Monday, October 28, 2013

Blessed are the Poor

The Gospel for All Saints Day begins with a difficult teaching of Jesus.  “Then [Jesus] looked up at his disciples and said: “Blessed are you who are poor, for yours is the kingdom of God.”  (Lk. 6:20)  For one thing, we do not normally associate being poor with blessedness.  It gets stranger when we realize that the Greek word translated here as blessed literally means happy.  What Jesus is saying is, “Happy are the poor.”  We certainly do not normally associate poor and happy. 

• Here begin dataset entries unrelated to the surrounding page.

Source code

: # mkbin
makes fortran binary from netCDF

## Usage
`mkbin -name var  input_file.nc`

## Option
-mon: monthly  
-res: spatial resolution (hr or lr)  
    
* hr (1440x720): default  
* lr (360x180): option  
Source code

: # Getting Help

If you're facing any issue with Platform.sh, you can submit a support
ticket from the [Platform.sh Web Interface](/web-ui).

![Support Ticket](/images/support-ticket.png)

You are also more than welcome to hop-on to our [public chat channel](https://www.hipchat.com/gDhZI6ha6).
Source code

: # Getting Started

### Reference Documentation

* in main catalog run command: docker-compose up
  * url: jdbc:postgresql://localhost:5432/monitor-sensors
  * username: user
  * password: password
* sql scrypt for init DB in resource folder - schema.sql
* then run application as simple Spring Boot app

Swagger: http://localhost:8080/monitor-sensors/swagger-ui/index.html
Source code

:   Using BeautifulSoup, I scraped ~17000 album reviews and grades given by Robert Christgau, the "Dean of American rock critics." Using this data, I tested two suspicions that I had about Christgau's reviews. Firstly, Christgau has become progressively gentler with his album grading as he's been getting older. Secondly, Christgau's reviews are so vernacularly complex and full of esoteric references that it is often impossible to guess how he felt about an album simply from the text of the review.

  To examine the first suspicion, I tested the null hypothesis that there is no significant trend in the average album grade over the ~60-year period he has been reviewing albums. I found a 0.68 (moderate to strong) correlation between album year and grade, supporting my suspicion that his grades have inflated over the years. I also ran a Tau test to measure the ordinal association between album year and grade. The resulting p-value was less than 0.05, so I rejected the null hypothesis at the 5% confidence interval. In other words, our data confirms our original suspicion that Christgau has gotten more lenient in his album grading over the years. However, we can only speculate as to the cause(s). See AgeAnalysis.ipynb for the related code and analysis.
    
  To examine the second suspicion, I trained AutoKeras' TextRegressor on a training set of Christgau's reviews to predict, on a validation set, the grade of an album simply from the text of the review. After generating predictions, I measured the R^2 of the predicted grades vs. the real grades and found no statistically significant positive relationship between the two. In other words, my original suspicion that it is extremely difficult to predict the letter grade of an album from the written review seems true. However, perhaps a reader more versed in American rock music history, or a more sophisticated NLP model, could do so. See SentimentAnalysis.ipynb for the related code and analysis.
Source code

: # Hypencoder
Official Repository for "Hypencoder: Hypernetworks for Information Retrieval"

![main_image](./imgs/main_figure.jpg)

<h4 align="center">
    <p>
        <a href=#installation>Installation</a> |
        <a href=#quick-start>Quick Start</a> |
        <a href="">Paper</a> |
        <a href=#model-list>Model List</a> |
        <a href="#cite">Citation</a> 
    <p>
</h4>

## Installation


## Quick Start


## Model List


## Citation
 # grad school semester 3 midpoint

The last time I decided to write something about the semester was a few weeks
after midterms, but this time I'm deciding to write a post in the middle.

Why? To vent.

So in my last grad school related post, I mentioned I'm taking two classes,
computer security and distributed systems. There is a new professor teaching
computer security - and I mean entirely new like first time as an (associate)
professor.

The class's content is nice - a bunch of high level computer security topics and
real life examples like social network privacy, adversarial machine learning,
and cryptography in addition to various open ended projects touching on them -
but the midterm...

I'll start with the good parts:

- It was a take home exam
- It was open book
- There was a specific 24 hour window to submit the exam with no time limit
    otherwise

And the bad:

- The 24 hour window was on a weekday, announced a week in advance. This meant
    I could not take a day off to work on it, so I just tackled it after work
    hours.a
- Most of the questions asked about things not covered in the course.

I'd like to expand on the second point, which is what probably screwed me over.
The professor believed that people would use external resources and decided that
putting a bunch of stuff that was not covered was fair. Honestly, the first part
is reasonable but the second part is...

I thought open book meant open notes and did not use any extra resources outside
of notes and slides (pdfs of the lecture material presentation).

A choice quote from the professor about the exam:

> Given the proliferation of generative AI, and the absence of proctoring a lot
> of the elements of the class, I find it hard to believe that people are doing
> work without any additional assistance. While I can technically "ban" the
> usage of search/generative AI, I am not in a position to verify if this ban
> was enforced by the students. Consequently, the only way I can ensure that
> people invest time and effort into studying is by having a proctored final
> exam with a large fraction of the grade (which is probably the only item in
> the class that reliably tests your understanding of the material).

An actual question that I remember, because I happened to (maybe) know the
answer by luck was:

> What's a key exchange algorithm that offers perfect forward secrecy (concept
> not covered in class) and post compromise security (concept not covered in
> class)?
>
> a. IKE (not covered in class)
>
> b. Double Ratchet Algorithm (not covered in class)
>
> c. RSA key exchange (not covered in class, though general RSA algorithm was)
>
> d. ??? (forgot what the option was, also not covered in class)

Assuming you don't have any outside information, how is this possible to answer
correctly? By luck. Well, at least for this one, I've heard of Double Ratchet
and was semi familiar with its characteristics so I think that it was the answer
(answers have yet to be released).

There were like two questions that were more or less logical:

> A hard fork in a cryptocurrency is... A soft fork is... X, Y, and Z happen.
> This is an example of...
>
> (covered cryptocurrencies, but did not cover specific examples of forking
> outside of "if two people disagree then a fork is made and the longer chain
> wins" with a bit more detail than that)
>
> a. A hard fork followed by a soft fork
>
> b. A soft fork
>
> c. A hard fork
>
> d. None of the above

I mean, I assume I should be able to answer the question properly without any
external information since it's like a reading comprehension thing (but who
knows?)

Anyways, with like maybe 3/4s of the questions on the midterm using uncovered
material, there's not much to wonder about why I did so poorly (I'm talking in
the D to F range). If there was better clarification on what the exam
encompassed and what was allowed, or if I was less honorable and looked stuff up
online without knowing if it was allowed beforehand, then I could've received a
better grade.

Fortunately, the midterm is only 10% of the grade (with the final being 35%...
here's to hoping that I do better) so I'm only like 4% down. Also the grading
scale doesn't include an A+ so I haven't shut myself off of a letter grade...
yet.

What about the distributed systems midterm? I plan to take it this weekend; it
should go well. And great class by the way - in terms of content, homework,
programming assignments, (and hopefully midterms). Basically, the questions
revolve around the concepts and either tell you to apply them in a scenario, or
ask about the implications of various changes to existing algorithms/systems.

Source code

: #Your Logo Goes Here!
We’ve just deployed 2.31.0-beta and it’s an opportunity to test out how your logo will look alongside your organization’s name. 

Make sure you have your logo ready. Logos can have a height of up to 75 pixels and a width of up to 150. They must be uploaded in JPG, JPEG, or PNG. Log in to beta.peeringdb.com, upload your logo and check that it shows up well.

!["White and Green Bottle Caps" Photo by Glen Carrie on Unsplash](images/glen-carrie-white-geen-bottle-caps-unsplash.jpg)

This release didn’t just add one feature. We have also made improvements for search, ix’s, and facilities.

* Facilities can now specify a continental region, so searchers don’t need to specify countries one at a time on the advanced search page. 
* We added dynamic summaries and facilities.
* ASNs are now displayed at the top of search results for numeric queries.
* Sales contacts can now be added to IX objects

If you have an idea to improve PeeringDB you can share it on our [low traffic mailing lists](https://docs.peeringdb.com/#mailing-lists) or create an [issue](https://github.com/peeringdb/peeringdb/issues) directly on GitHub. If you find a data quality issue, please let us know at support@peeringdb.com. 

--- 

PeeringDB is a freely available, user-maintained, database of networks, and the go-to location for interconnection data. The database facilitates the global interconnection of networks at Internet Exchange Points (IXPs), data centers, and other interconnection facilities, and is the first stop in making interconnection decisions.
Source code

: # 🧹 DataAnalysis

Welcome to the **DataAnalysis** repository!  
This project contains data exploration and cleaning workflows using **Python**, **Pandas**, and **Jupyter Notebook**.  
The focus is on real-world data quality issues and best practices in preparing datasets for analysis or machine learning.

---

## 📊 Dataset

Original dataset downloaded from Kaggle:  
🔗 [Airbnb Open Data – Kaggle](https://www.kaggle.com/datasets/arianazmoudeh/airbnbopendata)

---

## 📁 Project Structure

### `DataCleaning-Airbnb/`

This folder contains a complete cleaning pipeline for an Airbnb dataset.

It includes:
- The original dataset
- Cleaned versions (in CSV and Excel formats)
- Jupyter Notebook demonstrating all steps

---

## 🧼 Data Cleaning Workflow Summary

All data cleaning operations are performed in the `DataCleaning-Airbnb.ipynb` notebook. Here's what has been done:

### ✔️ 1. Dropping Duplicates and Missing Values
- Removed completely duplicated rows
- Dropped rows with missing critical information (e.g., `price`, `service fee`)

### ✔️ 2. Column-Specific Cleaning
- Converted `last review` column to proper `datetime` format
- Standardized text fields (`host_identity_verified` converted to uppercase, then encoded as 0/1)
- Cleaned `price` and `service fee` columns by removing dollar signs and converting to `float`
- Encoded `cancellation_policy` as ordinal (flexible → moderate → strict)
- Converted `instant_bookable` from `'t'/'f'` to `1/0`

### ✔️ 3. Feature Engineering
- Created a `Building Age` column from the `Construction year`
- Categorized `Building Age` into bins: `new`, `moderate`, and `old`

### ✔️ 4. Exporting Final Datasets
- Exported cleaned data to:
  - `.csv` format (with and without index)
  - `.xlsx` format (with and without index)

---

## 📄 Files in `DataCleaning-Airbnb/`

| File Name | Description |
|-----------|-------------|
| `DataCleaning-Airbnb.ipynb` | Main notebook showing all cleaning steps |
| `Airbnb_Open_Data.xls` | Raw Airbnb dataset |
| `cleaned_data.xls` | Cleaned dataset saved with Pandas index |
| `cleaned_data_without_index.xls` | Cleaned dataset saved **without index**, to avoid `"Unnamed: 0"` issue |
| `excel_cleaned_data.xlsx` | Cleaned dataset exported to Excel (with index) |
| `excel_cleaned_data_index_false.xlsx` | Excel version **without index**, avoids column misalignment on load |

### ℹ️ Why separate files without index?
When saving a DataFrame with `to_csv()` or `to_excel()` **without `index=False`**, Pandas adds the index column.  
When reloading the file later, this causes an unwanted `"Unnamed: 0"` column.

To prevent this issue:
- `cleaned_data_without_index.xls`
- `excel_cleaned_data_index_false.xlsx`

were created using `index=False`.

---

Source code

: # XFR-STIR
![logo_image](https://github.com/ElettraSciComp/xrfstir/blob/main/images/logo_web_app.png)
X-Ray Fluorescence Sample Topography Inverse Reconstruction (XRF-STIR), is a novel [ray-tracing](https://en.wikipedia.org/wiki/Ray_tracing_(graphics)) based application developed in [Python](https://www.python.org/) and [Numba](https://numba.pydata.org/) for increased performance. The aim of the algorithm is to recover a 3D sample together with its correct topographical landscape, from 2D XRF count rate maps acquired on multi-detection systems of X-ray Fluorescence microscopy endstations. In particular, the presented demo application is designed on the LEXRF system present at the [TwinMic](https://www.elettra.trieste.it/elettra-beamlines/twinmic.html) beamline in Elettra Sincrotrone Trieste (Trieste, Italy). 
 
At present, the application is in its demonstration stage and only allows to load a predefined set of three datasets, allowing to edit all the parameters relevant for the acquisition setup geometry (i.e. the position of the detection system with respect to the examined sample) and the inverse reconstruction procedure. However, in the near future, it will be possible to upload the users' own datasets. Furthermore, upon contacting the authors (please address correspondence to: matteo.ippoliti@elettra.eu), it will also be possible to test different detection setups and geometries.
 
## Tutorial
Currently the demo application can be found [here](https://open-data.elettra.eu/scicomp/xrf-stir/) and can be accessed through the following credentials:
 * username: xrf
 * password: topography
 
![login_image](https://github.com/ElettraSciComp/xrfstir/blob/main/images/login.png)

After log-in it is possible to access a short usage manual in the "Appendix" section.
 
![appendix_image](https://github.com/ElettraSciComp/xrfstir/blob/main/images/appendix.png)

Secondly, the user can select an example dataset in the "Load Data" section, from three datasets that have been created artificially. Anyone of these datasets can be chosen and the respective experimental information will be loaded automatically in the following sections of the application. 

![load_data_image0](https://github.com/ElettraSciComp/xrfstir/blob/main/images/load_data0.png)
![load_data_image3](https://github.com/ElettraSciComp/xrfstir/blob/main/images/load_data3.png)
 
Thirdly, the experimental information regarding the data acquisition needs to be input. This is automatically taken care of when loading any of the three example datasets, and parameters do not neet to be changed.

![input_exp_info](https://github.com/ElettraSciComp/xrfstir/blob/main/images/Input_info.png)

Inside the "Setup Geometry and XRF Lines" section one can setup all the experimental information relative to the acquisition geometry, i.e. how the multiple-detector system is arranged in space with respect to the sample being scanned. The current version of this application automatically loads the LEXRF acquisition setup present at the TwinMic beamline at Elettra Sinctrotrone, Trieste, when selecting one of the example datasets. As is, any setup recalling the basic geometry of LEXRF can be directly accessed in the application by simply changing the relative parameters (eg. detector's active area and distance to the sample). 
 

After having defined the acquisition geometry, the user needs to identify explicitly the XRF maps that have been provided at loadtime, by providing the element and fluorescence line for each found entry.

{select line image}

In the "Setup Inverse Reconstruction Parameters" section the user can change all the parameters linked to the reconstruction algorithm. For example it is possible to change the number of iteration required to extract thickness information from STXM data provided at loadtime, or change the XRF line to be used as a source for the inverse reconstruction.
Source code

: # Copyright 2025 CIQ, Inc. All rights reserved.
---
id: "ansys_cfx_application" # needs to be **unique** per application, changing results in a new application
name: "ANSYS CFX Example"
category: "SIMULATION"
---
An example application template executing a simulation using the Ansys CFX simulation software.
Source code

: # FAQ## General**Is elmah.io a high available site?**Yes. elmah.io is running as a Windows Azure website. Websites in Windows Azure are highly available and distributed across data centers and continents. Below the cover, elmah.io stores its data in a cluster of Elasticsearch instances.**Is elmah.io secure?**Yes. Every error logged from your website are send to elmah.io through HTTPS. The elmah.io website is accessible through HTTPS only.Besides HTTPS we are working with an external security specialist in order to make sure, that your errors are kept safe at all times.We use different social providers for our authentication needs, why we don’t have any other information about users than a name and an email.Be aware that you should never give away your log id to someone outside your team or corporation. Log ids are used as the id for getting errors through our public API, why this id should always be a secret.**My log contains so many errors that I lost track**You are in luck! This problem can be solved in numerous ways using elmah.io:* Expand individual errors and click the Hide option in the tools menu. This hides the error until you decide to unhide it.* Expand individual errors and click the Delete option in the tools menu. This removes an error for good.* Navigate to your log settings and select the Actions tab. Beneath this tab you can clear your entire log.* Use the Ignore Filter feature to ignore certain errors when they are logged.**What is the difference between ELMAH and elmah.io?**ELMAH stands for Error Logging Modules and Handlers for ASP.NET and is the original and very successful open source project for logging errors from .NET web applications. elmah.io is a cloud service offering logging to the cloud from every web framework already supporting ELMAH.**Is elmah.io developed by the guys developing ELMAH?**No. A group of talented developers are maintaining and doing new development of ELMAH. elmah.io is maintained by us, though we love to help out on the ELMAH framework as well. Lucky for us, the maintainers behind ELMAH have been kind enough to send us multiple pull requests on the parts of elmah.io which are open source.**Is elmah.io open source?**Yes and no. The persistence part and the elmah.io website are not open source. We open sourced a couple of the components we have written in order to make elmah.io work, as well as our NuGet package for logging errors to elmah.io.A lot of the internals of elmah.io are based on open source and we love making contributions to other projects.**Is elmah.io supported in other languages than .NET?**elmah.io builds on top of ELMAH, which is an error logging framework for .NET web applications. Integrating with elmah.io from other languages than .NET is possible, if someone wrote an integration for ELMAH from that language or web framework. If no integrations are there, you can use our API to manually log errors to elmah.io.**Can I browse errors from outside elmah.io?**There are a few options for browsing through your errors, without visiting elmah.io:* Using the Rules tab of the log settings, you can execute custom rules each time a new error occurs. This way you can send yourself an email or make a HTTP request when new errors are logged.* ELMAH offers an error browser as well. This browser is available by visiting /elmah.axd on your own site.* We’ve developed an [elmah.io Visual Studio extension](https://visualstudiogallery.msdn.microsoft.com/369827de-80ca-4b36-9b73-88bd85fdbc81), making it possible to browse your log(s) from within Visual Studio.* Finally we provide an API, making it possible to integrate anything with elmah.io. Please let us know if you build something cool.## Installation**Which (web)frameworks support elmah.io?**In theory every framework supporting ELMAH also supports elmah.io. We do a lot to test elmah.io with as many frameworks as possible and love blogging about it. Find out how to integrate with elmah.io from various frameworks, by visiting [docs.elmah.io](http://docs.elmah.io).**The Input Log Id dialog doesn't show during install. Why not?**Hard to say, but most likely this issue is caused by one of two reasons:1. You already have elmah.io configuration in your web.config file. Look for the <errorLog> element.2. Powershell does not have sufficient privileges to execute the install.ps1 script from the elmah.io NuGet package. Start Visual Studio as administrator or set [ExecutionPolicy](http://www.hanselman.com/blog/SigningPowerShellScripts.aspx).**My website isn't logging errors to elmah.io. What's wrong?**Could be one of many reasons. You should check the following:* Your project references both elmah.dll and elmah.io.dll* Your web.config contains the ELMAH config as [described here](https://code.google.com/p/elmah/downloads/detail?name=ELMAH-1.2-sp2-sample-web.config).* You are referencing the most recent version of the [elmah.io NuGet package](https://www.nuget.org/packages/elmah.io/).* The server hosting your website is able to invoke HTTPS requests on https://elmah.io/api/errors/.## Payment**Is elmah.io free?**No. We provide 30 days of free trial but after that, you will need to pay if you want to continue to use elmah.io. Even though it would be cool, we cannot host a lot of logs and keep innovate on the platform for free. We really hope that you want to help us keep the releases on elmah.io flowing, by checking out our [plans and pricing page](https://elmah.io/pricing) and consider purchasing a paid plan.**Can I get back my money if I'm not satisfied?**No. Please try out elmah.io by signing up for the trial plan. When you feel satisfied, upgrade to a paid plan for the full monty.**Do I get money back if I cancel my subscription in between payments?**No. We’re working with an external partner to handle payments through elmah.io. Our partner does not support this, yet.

The strangeness of this teaching may have a lot to do with why the church started trying to soften it right from the very beginning.  Matthew has Jesus saying something along the same lines, but with a difference:  “Blessed are the poor in spirit, for theirs is the kingdom of heaven.”  (Mt. 5:3).  Poor in spirit somehow makes it a little easier to take, although being poor in spirit is no more something I would normally associate with blessings and happiness than being just plain poor.  But is this really a softening?  Or is it more of an invitation?
I had the joy of speaking to the Diocese of Kansas this weekend at its convention.  As you have heard me do many times, I spoke about relationships of solidarity with people who are poor as being sacramental in nature, a way Christians experience the real presence of Christ in exactly the same way we do in the Eucharist.  As is almost always the case when I speak on this topic, someone asked me if the priority on Jesus’ concern for the poor in the Gospels was not really a priority on the poor broadly understood to be any type of need and not really about being poor literally.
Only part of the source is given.